The Minister rightly said, as did my hon. Friend Mr. Field and others in interventions, that business improvement districts are a good model for that. I have had the opportunity to talk to several people who run successful business improvement schemes. I recently met Dame Judith Mayhew Jonas, who is leading a successful scheme in a new west end company in my hon. Friend's constituency. The point that was made by everyone involved in the BID schemes is that they work because there is genuine buy-in from businesses and a real incentive for everyone to succeed. Why not adopt that model with the compulsory ballots?
The hon. Gentleman knows that I have a particular interest in the Bill's business improvement district scheme because I introduced it when I was a Minister. I suggest that not all businesses have a say in a ballot because not all businesses pay the business improvement district levy. It is a levy only on tenants, and there is an issue about the non-contribution of freeholders, who are not involved in the balloting, although many make voluntary contributions because they see the benefits of the scheme. Will the hon. Gentleman be more careful in his claim that all businesses contribute through a ballot, because that is not so?
Voluntary contributions are welcome, but it follows from the right hon. Gentleman's logic that those who pay should take part in a ballot so that they are represented; otherwise, it would be taxation without representation. That does not detract from the valuable role that voluntary contributions play in BIDs, nor does it undermine the argument that those who are liable to pay the BRS should have a ballot before the scheme is introduced.

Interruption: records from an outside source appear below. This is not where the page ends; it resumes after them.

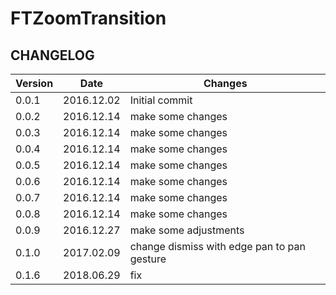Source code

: # FTZoomTransition

## CHANGELOG


| Version | Date | Changes  |
| --- | --- | --- |
| 0.0.1 | 2016.12.02 | Initial commit |
| 0.0.2 | 2016.12.14 | make some changes |
| 0.0.3 | 2016.12.14 | make some changes |
| 0.0.4 | 2016.12.14 | make some changes |
| 0.0.5 | 2016.12.14 | make some changes |
| 0.0.6 | 2016.12.14 | make some changes |
| 0.0.7 | 2016.12.14 | make some changes |
| 0.0.8 | 2016.12.14 | make some changes |
| 0.0.9 | 2016.12.27 | make some adjustments |
| 0.1.0 | 2017.02.09 | change dismiss with edge pan to pan gesture |
| 0.1.6 | 2018.06.29 | fix |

The point is simple, and would improve the Bill's credibility hugely. It is difficult to understand why the Government have not given way on that, and I hope that they will reflect on it if the Bill progresses to Committee.
I want to raise some issues about safeguards. First, the most important safeguard, which all businesses say that they want, is the compulsory ballot, and I have discussed that. The second issue is the threshold. The Bill does not specify what it will be. The Minister said that the intention—I do not doubt it—is that it should be £50,000 rateable value, but we must make allowance for the fact that there will be a revaluation of business rates in 2010, so many more businesses are likely to be above the threshold. The suggestion that nine in 10 businesses will not pay is unlikely to be the case. Surely, the Government should give a commitment—perhaps they could put it in the Bill—to review the threshold after each revaluation. It seems only fair and reasonable to provide businesses with that further protection.
There is concern about the definitions in the Bill. I appreciate that it contains some definitions of what the BRS cannot be spent on, but it is interesting that that is the opposite approach to that adopted for the community infrastructure levy in the Planning Act 2008, which contains a specific definition of what can be the aim of a CIL. Why have the Government adopted virtually the opposite approach in the Bill? A tighter and specific definition of economic development would help businesses.
Some people are worried about the administrative costs of a two-tier structure, and several London boroughs have asked for an assurance that their administrative costs will be met within the costs of the BRS. I hope that the Minister will respond to that.
Those are a number of specific and quite technical points that we might return to in Committee, but they do not take away from the overall thrust of our argument, which is that in a sense this is a form of taxation without representation. I may have spent some of Christmas watching "John Adams" on Channel 4—a very fine series it was too—but I do not want to see the Minister cast as a sort of General Gage, imposing these imposts on business. He does not look at all like Lord North. However, there is a real risk that the relationship that has been built up in good authorities will be damaged. The provision is a burden on businesses at a time when only today we have seen the Prime Minister on television announcing yet another set of supposed initiatives to try to help in an economic downturn. However, it is not the words that count but the deeds. At the same time as we have the spin about more investment in jobs, the Government, as their first legislative act, are introducing a Bill that will impose a burden on businesses and therefore be a threat to jobs.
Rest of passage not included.